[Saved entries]
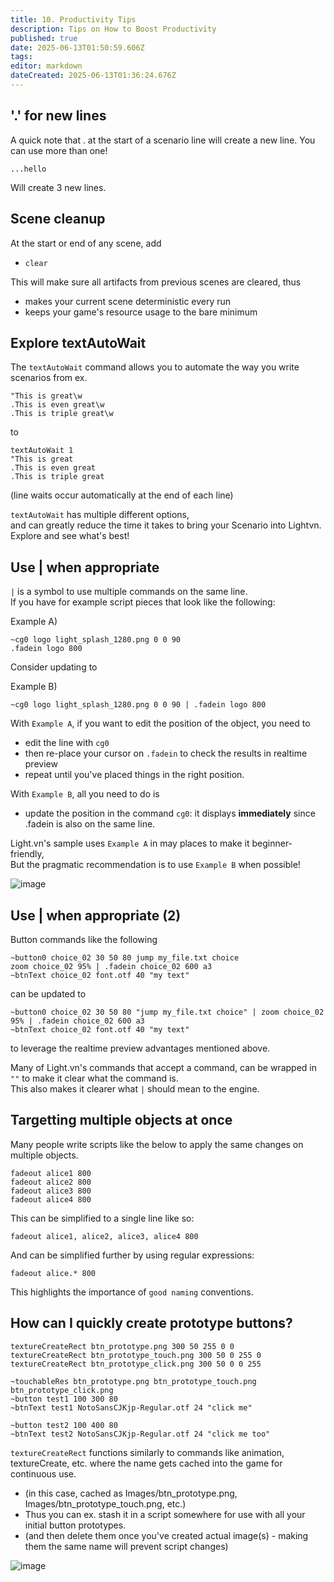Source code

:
 ```yaml
---
title: 10. Productivity Tips
description: Tips on How to Boost Productivity
published: true
date: 2025-06-13T01:50:59.606Z
tags: 
editor: markdown
dateCreated: 2025-06-13T01:36:24.676Z
---
```


## '.' for new lines

A quick note that . at the start of a scenario line will create a new line.
You can use more than one!
```
...hello
```
Will create 3 new lines.

## Scene cleanup

At the start or end of any scene, add
- `clear`

This will make sure all artifacts from previous scenes are cleared, thus
- makes your current scene deterministic every run
- keeps your game's resource usage to the bare minimum

## Explore textAutoWait 

The `textAutoWait` command allows you to automate the way you write scenarios from ex.
```
"This is great\w
.This is even great\w
.This is triple great\w
```
to
```
textAutoWait 1
"This is great
.This is even great
.This is triple great
```
(line waits occur automatically at the end of each line)  
  
`textAutoWait` has multiple different options,  
and can greatly reduce the time it takes to bring your Scenario into Lightvn.  
Explore and see what's best!

## Use | when appropriate

`|` is a symbol to use multiple commands on the same line.  
If you have for example script pieces that look like the following:  
  
Example A)
```
~cg0 logo light_splash_1280.png 0 0 90
.fadein logo 800
```

Consider updating to  
  
Example B)  
```
~cg0 logo light_splash_1280.png 0 0 90 | .fadein logo 800
```

With `Example A`, if you want to edit the position of the object, you need to
- edit the line with `cg0`
- then re-place your cursor on `.fadein` to check the results in realtime preview
- repeat until you've placed things in the right position.

With `Example B`, all you need to do is
- update the position in the command `cg0`: it displays **immediately** since .fadein is also on the same line.

Light.vn's sample uses `Example A` in may places to make it beginner-friendly,  
But the pragmatic recommendation is to use `Example B` when possible! 

![image](https://github.com/user-attachments/assets/bceeb69f-046b-4d0d-96e9-d68acdc3bf48)

## Use | when appropriate (2)

Button commands like the following
```
~button0 choice_02 30 50 80 jump my_file.txt choice
zoom choice_02 95% | .fadein choice_02 600 a3
~btnText choice_02 font.otf 40 "my text"
```

can be updated to
```
~button0 choice_02 30 50 80 "jump my_file.txt choice" | zoom choice_02 95% | .fadein choice_02 600 a3
~btnText choice_02 font.otf 40 "my text"
```

to leverage the realtime preview advantages mentioned above.  

Many of Light.vn's commands that accept a command, can be wrapped in `""` to make it clear what the command is.  
This also makes it clearer what `|` should mean to the engine.

## Targetting multiple objects at once

Many people write scripts like the below to apply the same changes on multiple objects.
```
fadeout alice1 800
fadeout alice2 800
fadeout alice3 800
fadeout alice4 800
``` 
This can be simplified to a single line like so:
```
fadeout alice1, alice2, alice3, alice4 800
```
And can be simplified further by using regular expressions:
```
fadeout alice.* 800
```
This highlights the importance of `good naming` conventions. 

## How can I quickly create prototype buttons?

```
textureCreateRect btn_prototype.png 300 50 255 0 0
textureCreateRect btn_prototype_touch.png 300 50 0 255 0
textureCreateRect btn_prototype_click.png 300 50 0 0 255

~touchableRes btn_prototype.png btn_prototype_touch.png btn_prototype_click.png
~button test1 100 300 80
~btnText test1 NotoSansCJKjp-Regular.otf 24 "click me"

~button test2 100 400 80
~btnText test2 NotoSansCJKjp-Regular.otf 24 "click me too"
```

`textureCreateRect` functions similarly to commands like animation, textureCreate, etc. where the name gets cached into the game for continuous use. 
- (in this case, cached as Images/btn_prototype.png, Images/btn_prototype_touch.png, etc.)
- Thus you can ex. stash it in a script somewhere for use with all your initial button prototypes.
- (and then delete them once you've created actual image(s) - making them the same name will prevent script changes)

![image](https://github.com/user-attachments/assets/63863795-cdc2-4777-8c0e-921762f9a5de)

WHAT YOU HAVE TO DO —
What is needed is an exact copy of the lines from the beginning of the data through the line containing "- repeat until", both included, without any pictures.

SOLUTION BELOW —
Source code

:
 ```yaml
---
title: 10. Productivity Tips
description: Tips on How to Boost Productivity
published: true
date: 2025-06-13T01:50:59.606Z
tags: 
editor: markdown
dateCreated: 2025-06-13T01:36:24.676Z
---
```


## '.' for new lines

A quick note that . at the start of a scenario line will create a new line.
You can use more than one!
```
...hello
```
Will create 3 new lines.

## Scene cleanup

At the start or end of any scene, add
- `clear`

This will make sure all artifacts from previous scenes are cleared, thus
- makes your current scene deterministic every run
- keeps your game's resource usage to the bare minimum

## Explore textAutoWait 

The `textAutoWait` command allows you to automate the way you write scenarios from ex.
```
"This is great\w
.This is even great\w
.This is triple great\w
```
to
```
textAutoWait 1
"This is great
.This is even great
.This is triple great
```
(line waits occur automatically at the end of each line)  
  
`textAutoWait` has multiple different options,  
and can greatly reduce the time it takes to bring your Scenario into Lightvn.  
Explore and see what's best!

## Use | when appropriate

`|` is a symbol to use multiple commands on the same line.  
If you have for example script pieces that look like the following:  
  
Example A)
```
~cg0 logo light_splash_1280.png 0 0 90
.fadein logo 800
```

Consider updating to  
  
Example B)  
```
~cg0 logo light_splash_1280.png 0 0 90 | .fadein logo 800
```

With `Example A`, if you want to edit the position of the object, you need to
- edit the line with `cg0`
- then re-place your cursor on `.fadein` to check the results in realtime preview
- repeat until you've placed things in the right position.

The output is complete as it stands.